→ EXERCISE AIM
Among the entries below, please show each line that carries the word "Google".

(Records contained in a dataset)
*** Block opens ***

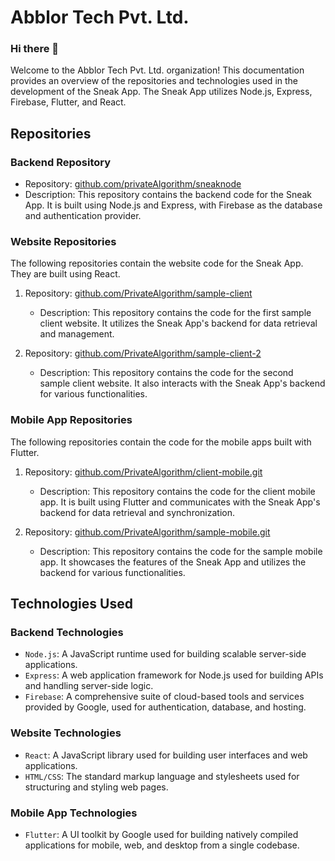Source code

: 
# Abblor Tech Pvt. Ltd.

### Hi there 👋
Welcome to the Abblor Tech Pvt. Ltd. organization! This documentation provides an overview of the repositories and technologies used in the development of the Sneak App. The Sneak App utilizes Node.js, Express, Firebase, Flutter, and React.

## Repositories

### Backend Repository
- Repository: [github.com/privateAlgorithm/sneaknode](https://github.com/privateAlgorithm/sneaknode)
- Description: This repository contains the backend code for the Sneak App. It is built using Node.js and Express, with Firebase as the database and authentication provider.

### Website Repositories
The following repositories contain the website code for the Sneak App. They are built using React.

1. Repository: [github.com/PrivateAlgorithm/sample-client](https://github.com/PrivateAlgorithm/sample-client)
   - Description: This repository contains the code for the first sample client website. It utilizes the Sneak App's backend for data retrieval and management.

2. Repository: [github.com/PrivateAlgorithm/sample-client-2](https://github.com/PrivateAlgorithm/sample-client-2)
   - Description: This repository contains the code for the second sample client website. It also interacts with the Sneak App's backend for various functionalities.

### Mobile App Repositories
The following repositories contain the code for the mobile apps built with Flutter.

1. Repository: [github.com/PrivateAlgorithm/client-mobile.git](https://github.com/PrivateAlgorithm/client-mobile.git)
   - Description: This repository contains the code for the client mobile app. It is built using Flutter and communicates with the Sneak App's backend for data retrieval and synchronization.

2. Repository: [github.com/PrivateAlgorithm/sample-mobile.git](https://github.com/PrivateAlgorithm/sample-mobile.git)
   - Description: This repository contains the code for the sample mobile app. It showcases the features of the Sneak App and utilizes the backend for various functionalities.

## Technologies Used

### Backend Technologies
- `Node.js`: A JavaScript runtime used for building scalable server-side applications.
- `Express`: A web application framework for Node.js used for building APIs and handling server-side logic.
- `Firebase`: A comprehensive suite of cloud-based tools and services provided by Google, used for authentication, database, and hosting.

### Website Technologies
- `React`: A JavaScript library used for building user interfaces and web applications.
- `HTML/CSS`: The standard markup language and stylesheets used for structuring and styling web pages.

### Mobile App Technologies
- `Flutter`: A UI toolkit by Google used for building natively compiled applications for mobile, web, and desktop from a single codebase.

*** Block closes ***

→ SOLUTION
- `Firebase`: A comprehensive suite of cloud-based tools and services provided by Google, used for authentication, database, and hosting.
- `Flutter`: A UI toolkit by Google used for building natively compiled applications for mobile, web, and desktop from a single codebase.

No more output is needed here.